Ege University Faculty of Medicine, Department of Ophthalmology, İzmir, Turkey
Turk J Ophthalmol. 2020 Mar 5;50(1):56-58. doi: 10.4274/tjo.galenos.2019.62372.
Self-separation or peeling of an idiopathic epiretinal membrane (ERM) in an eye with partial posterior vitreous detachment (PVD) is a rare event. A 56-year-old woman presented to our clinic with complaints of floaters in her right eye. Best-corrected visual acuity (BCVA) was 9/10 in this eye. Fundus examination and Spectral domain optical coherence tomography (SD-OCT) revealed an idiopathic ERM and Grade 3 PVD in this eye. Four months later, she had complaints of metamorphopsia in her right eye. BCVA was 7/10, while SD-OCT images of the right macula were similar to previous images. One week after the last visit, she presented again due to the sudden disappearance of her metamorphopsia complaints. BCVA had improved to 10/10. Fundus examination demonstrated that the ERM had spontaneously separated from the retinal surface as a flap floating in the vitreous and the foveal contour had returned to normal. The etiologic mechanism may be explained as the contracting forces within an immature ERM being stronger than its adhesion to the retina.
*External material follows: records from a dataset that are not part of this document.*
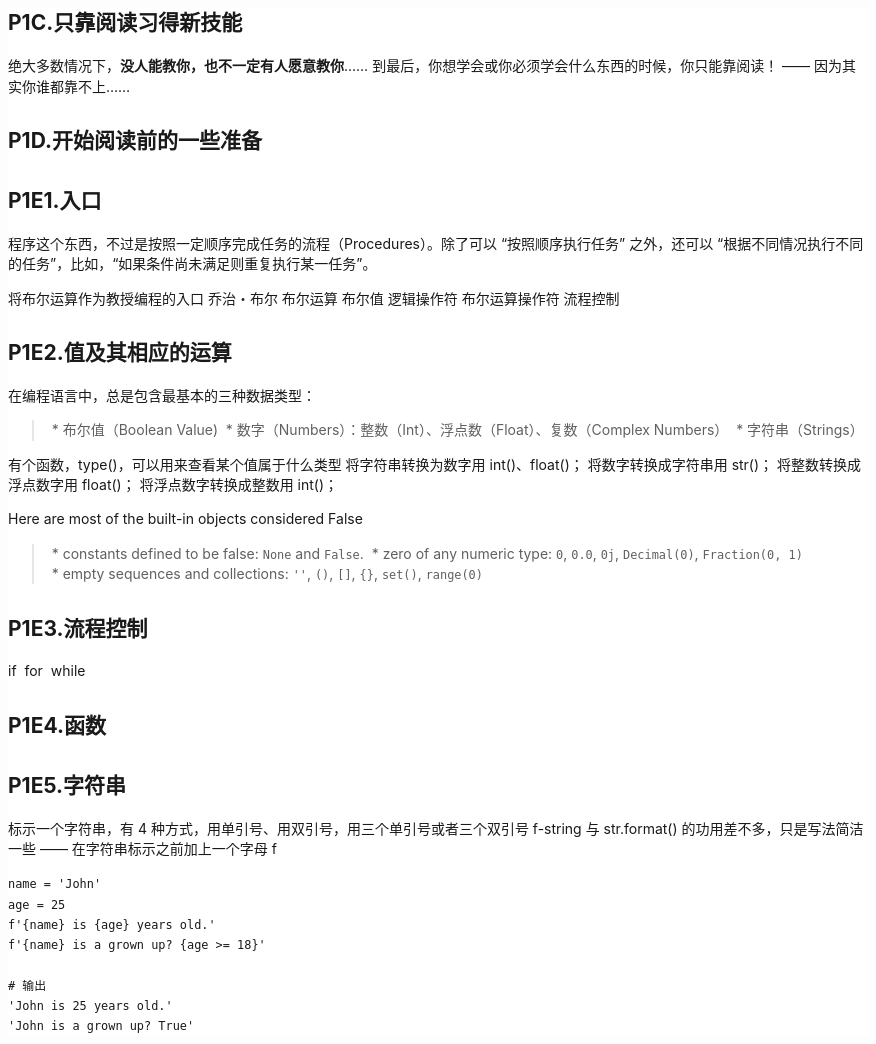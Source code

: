 
## P1C.只靠阅读习得新技能
绝大多数情况下，**没人能教你，也不一定有人愿意教你**…… 到最后，你想学会或你必须学会什么东西的时候，你只能靠阅读！ —— 因为其实你谁都靠不上……


## P1D.开始阅读前的一些准备


## P1E1.入口
程序这个东西，不过是按照一定顺序完成任务的流程（Procedures）。除了可以 “按照顺序执行任务” 之外，还可以 “根据不同情况执行不同的任务”，比如，“如果条件尚未满足则重复执行某一任务”。

将布尔运算作为教授编程的入口
乔治・布尔 布尔运算 布尔值 逻辑操作符 布尔运算操作符 流程控制


## P1E2.值及其相应的运算
在编程语言中，总是包含最基本的三种数据类型：
> * 布尔值（Boolean Value)
> * 数字（Numbers）：整数（Int）、浮点数（Float）、复数（Complex Numbers）
> * 字符串（Strings）


有个函数，type()，可以用来查看某个值属于什么类型
将字符串转换为数字用 int()、float()；
将数字转换成字符串用 str()；
将整数转换成浮点数字用 float()；
将浮点数字转换成整数用 int()；


Here are most of the built-in objects considered False
> * constants defined to be false: `None` and `False`.
> * zero of any numeric type: `0`, `0.0`, `0j`, `Decimal(0)`, `Fraction(0, 1)`
> * empty sequences and collections: `''`, `()`, `[]`, `{}`, `set()`, `range(0)`


## P1E3.流程控制
if  for  while


## P1E4.函数


## P1E5.字符串
标示一个字符串，有 4 种方式，用单引号、用双引号，用三个单引号或者三个双引号
f-string 与 str.format() 的功用差不多，只是写法简洁一些 —— 在字符串标示之前加上一个字母 f
```
name = 'John'
age = 25
f'{name} is {age} years old.'
f'{name} is a grown up? {age >= 18}'

# 输出
'John is 25 years old.'
'John is a grown up? True'
```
特发性视网膜内表面膜(ERM)在部分玻璃体后脱离(PVD)的眼中自行分离或剥脱是一种罕见的现象。一位 56 岁的女性因右眼出现漂浮物而到我科就诊。该眼最佳矫正视力(BCVA)为 9/10。眼底检查和频域光相干断层扫描(SD-OCT)显示该眼存在特发性 ERM 和 3 级 PVD。4 个月后,她右眼出现视物变形。BCVA 为 7/10,而右眼黄斑区的 SD-OCT 图像与之前的图像相似。最后一次就诊一周后,她因突然消失的视物变形而再次就诊。BCVA 已提高至 10/10。眼底检查显示 ERM 已自发地从视网膜表面分离,呈漂浮在玻璃体中的片状,黄斑区轮廓已恢复正常。其发病机制可能是由于不成熟的 ERM 内的收缩力比其与视网膜的黏附力更强。